In mezzo si registra anche il tweet entusiasta di Andrea Stroppa, il referente italiano di Elon Musk, secondo cui la “vicinanza storica della Lega con il ministro Salvini e il ministro Giorgetti agli Usa è positiva per l’Italia”. C’è chi legge il discorso in Meloni in controluce prospettando a breve una visita alla Casa Bianca. Il primo dossier da affrontare con Trump sarebbe quello dei dazi. La premier predica “concretezza e pragmatismo”, per “scongiurare una guerra commerciale che non avvantaggerebbe nessuno, né Stati Uniti né Europa”.

“Non dia retta a Salvini o sono dazi amari”, la avvisa Matteo Renzi. “Tra Trump e l’Europa scelga l’Europa”, l’esorta il dem Francesco Boccia, accusandola di “ignorare i problemi” per provare a “tenere insieme la maggioranza”. “E ci riesco anche”, la risposta a distanza della premier. Gli unici due applausi bipartisan sono per il “saluto affettuoso” di Meloni al Papa, e per le parole su Sergio Mattarella dopo gli affondi di Mosca: “Con determinazione siamo al fianco del presidente, ogni qual volta che viene attaccato per la sola ragione di aver ricordato chi sono gli aggressori e chi gli aggrediti”.

Il leader di Iv prova a stanarla con 5 domande (serbandone “un’altra, su Pazzali…” sorride in Transatlantico). La premier risponde solo alla prima: “Una manovra correttiva non è nei radar del governo”. Renzi “getta ombre” per “vendere il suo libro”, la replica di Meloni, che glissa anche sulle intercettazioni al direttore di Fanpage, Francesco Cancellato, e sul caso Almasri. Questa volta la polemica non oscura il suo discorso, in scena poche ore dopo l’attacco israeliano che rompe la tregua a Gaza (c’è “grande preoccupazione”, spiega). Ma soprattutto durante la telefonata Trump-Putin.

“Una notizia bellissima, avvicina una pace che sembrava lontana – nota Salvini -, nelle ore in cui una certa Europa parla di armi e guerra”. Poco prima von der Leyen ha affermato che “se l’Europa vuole evitare la guerra, deve prepararsi alla guerra”. I leghisti invitano Meloni a “contrastare” il metodo della presidente della Commissione. E la premier di fatto esplicita i dubbi sul Piano, a partire dalla denominazione “fuorviante”, perché la difesa “non è solo l’acquisto di armamenti”. Nel ReArm, rimarca, “non ci sono nuove risorse, ma solo la possibilità di fare più deficit”. E poiché “siamo gelosi dei risultati di bilancio”, avvisa, l’Italia “valuterà con attenzione se attivare gli strumenti del Rearm” e intanto propone garanzie europee a sostegno degli investimenti privati.

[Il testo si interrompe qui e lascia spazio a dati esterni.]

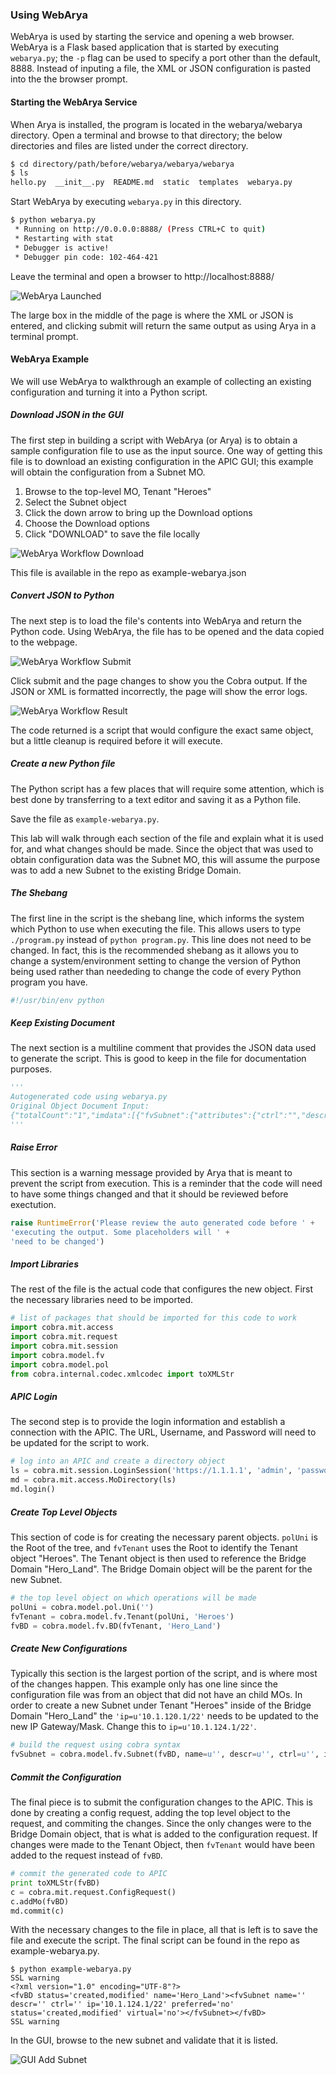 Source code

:### Using WebArya
WebArya is used by starting the service and opening a web browser. WebArya is a Flask based application that is started by executing `webarya.py`; the `-p` flag can be used to specify a port other than the default, 8888. Instead of inputing a file, the XML or JSON configuration is pasted into the the browser prompt.

#### Starting the WebArya Service
When Arya is installed, the program is located in the webarya/webarya directory. Open a terminal and browse to that directory; the below directories and files are listed under the correct directory. 
```bash
$ cd directory/path/before/webarya/webarya/webarya
$ ls
hello.py  __init__.py  README.md  static  templates  webarya.py
```

Start WebArya by executing `webarya.py` in this directory.
```bash
$ python webarya.py
 * Running on http://0.0.0.0:8888/ (Press CTRL+C to quit)
 * Restarting with stat
 * Debugger is active!
 * Debugger pin code: 102-464-421
```

Leave the terminal and open a browser to http://localhost:8888/

![WebArya Launched](assets/webarya_launched.png)

The large box in the middle of the page is where the XML or JSON is entered, and clicking submit will return the same output as using Arya in a terminal prompt.

#### WebArya Example
We will use WebArya to walkthrough an example of collecting an existing configuration and turning it into a Python script.

##### Download JSON in the GUI
The first step in building a script with WebArya (or Arya) is to obtain a sample configuration file to use as the input source. One way of getting this file is to download an existing configuration in the APIC GUI; this example will obtain the configuration from a Subnet MO.

1.  Browse to the top-level MO, Tenant "Heroes"
2.  Select the Subnet object
3.  Click the down arrow to bring up the Download options
4.  Choose the Download options
5.  Click "DOWNLOAD" to save the file locally

![WebArya Workflow Download](assets/webarya_workflow_json_download.png)

This file is available in the repo as example-webarya.json

##### Convert JSON to Python
The next step is to load the file's contents into WebArya and return the Python code. Using WebArya, the file has to be opened and the data copied to the webpage.

![WebArya Workflow Submit](assets/webarya_workflow_submit.png)

Click submit and the page changes to show you the Cobra output. If the JSON or XML is formatted incorrectly, the page will show the error logs.

![WebArya Workflow Result](assets/webarya_workflow_result.png)

The code returned is a script that would configure the exact same object, but a little cleanup is required before it will execute.

##### Create a new Python file
The Python script has a few places that will require some attention, which is best done by transferring to a text editor and saving it as a Python file. 

Save the file as `example-webarya.py`.

This lab will walk through each section of the file and explain what it is used for, and what changes should be made. Since the object that was used to obtain configuration data was the Subnet MO, this will assume the purpose was to add a new Subnet to the existing Bridge Domain.

##### The Shebang
The first line in the script is the shebang line, which informs the system which Python to use when executing the file. This allows users to type `./program.py` instead of `python program.py`. This line does not need to be changed.  In fact, this is the recommended shebang as it allows you to change a system/environment setting to change the version of Python being used rather than neededing to change the code of every Python program you have.

```python
#!/usr/bin/env python
```

##### Keep Existing Document
The next section is a multiline comment that provides the JSON data used to generate the script. This is good to keep in the file for documentation purposes.
```python
'''
Autogenerated code using webarya.py
Original Object Document Input:
{"totalCount":"1","imdata":[{"fvSubnet":{"attributes":{"ctrl":"","descr":"","dn":"uni/tn-Heroes/BD-Hero_Land/subnet-[10.1.120.1/22]","ip":"10.1.120.1/22","name":"","preferred":"no","scope":"public","virtual":"no"}}}]}
'''
```


##### Raise Error
This section is a warning message provided by Arya that is meant to prevent the script from execution. This is a reminder that the code will need to have some things changed and that it should be reviewed before exectution.
```python
raise RuntimeError('Please review the auto generated code before ' +
'executing the output. Some placeholders will ' +
'need to be changed')
```

##### Import Libraries
The rest of the file is the actual code that configures the new object. First the necessary libraries need to be imported.
```python
# list of packages that should be imported for this code to work
import cobra.mit.access
import cobra.mit.request
import cobra.mit.session
import cobra.model.fv
import cobra.model.pol
from cobra.internal.codec.xmlcodec import toXMLStr
```

##### APIC Login
The second step is to provide the login information and establish a connection with the APIC. The URL, Username, and Password will need to be updated for the script to work.
```python
# log into an APIC and create a directory object
ls = cobra.mit.session.LoginSession('https://1.1.1.1', 'admin', 'password')
md = cobra.mit.access.MoDirectory(ls)
md.login()
```

##### Create Top Level Objects
This section of code is for creating the necessary parent objects. `polUni` is the Root of the tree, and `fvTenant` uses the Root to identify the Tenant object "Heroes". The Tenant object is then used to reference the Bridge Domain "Hero_Land". The Bridge Domain object will be the parent for the new Subnet.
```python
# the top level object on which operations will be made
polUni = cobra.model.pol.Uni('')
fvTenant = cobra.model.fv.Tenant(polUni, 'Heroes')
fvBD = cobra.model.fv.BD(fvTenant, 'Hero_Land')
```

##### Create New Configurations
Typically this section is the largest portion of the script, and is where most of the changes happen. This example only has one line since the configuration file was from an object that did not have an child MOs. In order to create a new Subnet under Tenant "Heroes" inside of the Bridge Domain "Hero_Land" the `'ip=u'10.1.120.1/22'` needs to be updated to the new IP Gateway/Mask. Change this to `ip=u'10.1.124.1/22'`.
```python
# build the request using cobra syntax
fvSubnet = cobra.model.fv.Subnet(fvBD, name=u'', descr=u'', ctrl=u'', ip=u'10.1.120.1/22', preferred=u'no', virtual=u'no')
```

##### Commit the Configuration
The final piece is to submit the configuration changes to the APIC. This is done by creating a config request, adding the top level object to the request, and commiting the changes. Since the only changes were to the Bridge Domain object, that is what is added to the configuration request. If changes were made to the Tenant Object, then `fvTenant` would have been added to the request instead of `fvBD`.
```python
# commit the generated code to APIC
print toXMLStr(fvBD)
c = cobra.mit.request.ConfigRequest()
c.addMo(fvBD)
md.commit(c)

```

With the necessary changes to the file in place, all that is left is to save the file and execute the script. The final script can be found in the repo as example-webarya.py.

```
$ python example-webarya.py
SSL warning
<?xml version="1.0" encoding="UTF-8"?>
<fvBD status='created,modified' name='Hero_Land'><fvSubnet name='' descr='' ctrl='' ip='10.1.124.1/22' preferred='no' status='created,modified' virtual='no'></fvSubnet></fvBD>
SSL warning
```

In the GUI, browse to the new subnet and validate that it is listed.

![GUI Add Subnet](assets/gui_add_subnet.png)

Ma su difesa e sicurezza vanno fatti passi avanti. Non si può “immaginare una garanzia di sicurezza duratura dividendo l’Europa e gli Stati Uniti”, sottolinea Meloni ribadendo che va rafforzato il pilastro europeo nella Nato e che “un esercito Ue non è all’ordine del giorno”. “Ad altri”, aggiunge, lascia “la grossolana semplificazione per cui aumentare la spesa della sicurezza significa tagliare iservizio il welfare”. Può suonare un messaggio anche agli alleati. Di certo per il M5s: “Conte prese l’impegno ad arrivare al 2% del Pil per compiacere qualcuno?”.

Un affondo anche sulla piazza per l’Europa di sabato scorso, sul “paradosso” di chi “sventola le bandiere della pace contro le spese per la difesa e si lamenta di una eccessiva ingerenza americana”. Lei, da “patriota”, promette che metterà l’Italia “in sicurezza”.